Could you set down every record exactly as it appears?

Records drawn from a dataset:
+---+
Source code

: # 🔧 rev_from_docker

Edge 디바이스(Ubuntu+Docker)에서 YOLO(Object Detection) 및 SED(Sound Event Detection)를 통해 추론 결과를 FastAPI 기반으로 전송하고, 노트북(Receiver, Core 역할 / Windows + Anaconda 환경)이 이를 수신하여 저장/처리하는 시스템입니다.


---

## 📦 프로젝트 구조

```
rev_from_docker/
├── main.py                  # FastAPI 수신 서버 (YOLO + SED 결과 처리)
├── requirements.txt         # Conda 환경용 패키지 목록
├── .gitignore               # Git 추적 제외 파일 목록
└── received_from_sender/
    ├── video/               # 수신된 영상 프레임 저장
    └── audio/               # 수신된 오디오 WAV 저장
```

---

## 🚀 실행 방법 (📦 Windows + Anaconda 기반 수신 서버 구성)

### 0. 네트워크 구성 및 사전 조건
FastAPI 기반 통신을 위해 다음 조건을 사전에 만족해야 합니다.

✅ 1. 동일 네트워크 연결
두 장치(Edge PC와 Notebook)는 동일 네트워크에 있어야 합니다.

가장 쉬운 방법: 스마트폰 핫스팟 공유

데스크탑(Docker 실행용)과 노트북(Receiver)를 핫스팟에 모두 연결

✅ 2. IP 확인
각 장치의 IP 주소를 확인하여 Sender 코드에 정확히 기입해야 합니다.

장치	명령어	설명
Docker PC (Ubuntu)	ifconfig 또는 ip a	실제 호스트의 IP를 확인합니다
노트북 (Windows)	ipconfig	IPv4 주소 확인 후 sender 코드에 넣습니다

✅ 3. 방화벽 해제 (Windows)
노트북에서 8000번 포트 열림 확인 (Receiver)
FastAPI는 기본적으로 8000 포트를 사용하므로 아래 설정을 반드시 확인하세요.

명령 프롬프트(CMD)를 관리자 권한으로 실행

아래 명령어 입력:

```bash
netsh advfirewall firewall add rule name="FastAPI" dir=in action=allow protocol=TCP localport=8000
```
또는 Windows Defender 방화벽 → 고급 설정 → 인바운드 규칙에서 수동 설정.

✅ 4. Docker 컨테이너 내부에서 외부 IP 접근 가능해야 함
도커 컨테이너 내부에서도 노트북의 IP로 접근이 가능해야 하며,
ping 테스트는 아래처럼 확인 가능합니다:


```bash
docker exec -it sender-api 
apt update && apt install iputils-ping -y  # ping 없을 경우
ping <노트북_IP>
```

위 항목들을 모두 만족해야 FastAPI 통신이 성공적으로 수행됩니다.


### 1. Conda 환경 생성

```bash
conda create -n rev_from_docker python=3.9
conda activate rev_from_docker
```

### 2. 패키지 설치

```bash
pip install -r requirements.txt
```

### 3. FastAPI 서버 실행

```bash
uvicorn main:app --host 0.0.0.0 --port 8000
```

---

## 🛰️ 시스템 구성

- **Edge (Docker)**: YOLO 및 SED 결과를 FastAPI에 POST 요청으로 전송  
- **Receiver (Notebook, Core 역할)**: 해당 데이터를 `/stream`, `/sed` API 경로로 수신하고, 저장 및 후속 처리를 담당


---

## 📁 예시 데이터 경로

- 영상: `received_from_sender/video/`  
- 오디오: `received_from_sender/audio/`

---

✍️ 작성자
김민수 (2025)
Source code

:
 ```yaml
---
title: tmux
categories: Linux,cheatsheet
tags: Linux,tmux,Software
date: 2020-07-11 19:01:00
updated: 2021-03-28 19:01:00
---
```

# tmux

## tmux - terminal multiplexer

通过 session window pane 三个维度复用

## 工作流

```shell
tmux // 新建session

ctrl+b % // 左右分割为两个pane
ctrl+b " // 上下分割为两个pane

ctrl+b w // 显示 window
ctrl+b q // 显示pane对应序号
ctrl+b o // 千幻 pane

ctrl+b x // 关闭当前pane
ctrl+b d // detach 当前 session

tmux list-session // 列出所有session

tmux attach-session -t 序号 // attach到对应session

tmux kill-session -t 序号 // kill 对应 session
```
+---+
## Written response
Source code

: # 🔧 rev_from_docker

Edge 디바이스(Ubuntu+Docker)에서 YOLO(Object Detection) 및 SED(Sound Event Detection)를 통해 추론 결과를 FastAPI 기반으로 전송하고, 노트북(Receiver, Core 역할 / Windows + Anaconda 환경)이 이를 수신하여 저장/처리하는 시스템입니다.


---

## 📦 프로젝트 구조

```
rev_from_docker/
├── main.py                  # FastAPI 수신 서버 (YOLO + SED 결과 처리)
├── requirements.txt         # Conda 환경용 패키지 목록
├── .gitignore               # Git 추적 제외 파일 목록
└── received_from_sender/
    ├── video/               # 수신된 영상 프레임 저장
    └── audio/               # 수신된 오디오 WAV 저장
```

---

## 🚀 실행 방법 (📦 Windows + Anaconda 기반 수신 서버 구성)

### 0. 네트워크 구성 및 사전 조건
FastAPI 기반 통신을 위해 다음 조건을 사전에 만족해야 합니다.

✅ 1. 동일 네트워크 연결
두 장치(Edge PC와 Notebook)는 동일 네트워크에 있어야 합니다.

가장 쉬운 방법: 스마트폰 핫스팟 공유

데스크탑(Docker 실행용)과 노트북(Receiver)를 핫스팟에 모두 연결

✅ 2. IP 확인
각 장치의 IP 주소를 확인하여 Sender 코드에 정확히 기입해야 합니다.

장치	명령어	설명
Docker PC (Ubuntu)	ifconfig 또는 ip a	실제 호스트의 IP를 확인합니다
노트북 (Windows)	ipconfig	IPv4 주소 확인 후 sender 코드에 넣습니다

✅ 3. 방화벽 해제 (Windows)
노트북에서 8000번 포트 열림 확인 (Receiver)
FastAPI는 기본적으로 8000 포트를 사용하므로 아래 설정을 반드시 확인하세요.

명령 프롬프트(CMD)를 관리자 권한으로 실행

아래 명령어 입력:

```bash
netsh advfirewall firewall add rule name="FastAPI" dir=in action=allow protocol=TCP localport=8000
```
또는 Windows Defender 방화벽 → 고급 설정 → 인바운드 규칙에서 수동 설정.

✅ 4. Docker 컨테이너 내부에서 외부 IP 접근 가능해야 함
도커 컨테이너 내부에서도 노트북의 IP로 접근이 가능해야 하며,
ping 테스트는 아래처럼 확인 가능합니다:


```bash
docker exec -it sender-api 
apt update && apt install iputils-ping -y  # ping 없을 경우
ping <노트북_IP>
```

위 항목들을 모두 만족해야 FastAPI 통신이 성공적으로 수행됩니다.


### 1. Conda 환경 생성

```bash
conda create -n rev_from_docker python=3.9
conda activate rev_from_docker
```

### 2. 패키지 설치

```bash
pip install -r requirements.txt
```

### 3. FastAPI 서버 실행

```bash
uvicorn main:app --host 0.0.0.0 --port 8000
```

---

## 🛰️ 시스템 구성

- **Edge (Docker)**: YOLO 및 SED 결과를 FastAPI에 POST 요청으로 전송  
- **Receiver (Notebook, Core 역할)**: 해당 데이터를 `/stream`, `/sed` API 경로로 수신하고, 저장 및 후속 처리를 담당


---

## 📁 예시 데이터 경로

- 영상: `received_from_sender/video/`  
- 오디오: `received_from_sender/audio/`

---

✍️ 작성자
김민수 (2025)
Source code

:
 ```yaml
---
title: tmux
categories: Linux,cheatsheet
tags: Linux,tmux,Software
date: 2020-07-11 19:01:00
updated: 2021-03-28 19:01:00
---
```

# tmux

## tmux - terminal multiplexer

通过 session window pane 三个维度复用

## 工作流

```shell
tmux // 新建session

ctrl+b % // 左右分割为两个pane
ctrl+b " // 上下分割为两个pane

ctrl+b w // 显示 window
ctrl+b q // 显示pane对应序号
ctrl+b o // 千幻 pane

ctrl+b x // 关闭当前pane
ctrl+b d // detach 当前 session

tmux list-session // 列出所有session

tmux attach-session -t 序号 // attach到对应session

tmux kill-session -t 序号 // kill 对应 session
```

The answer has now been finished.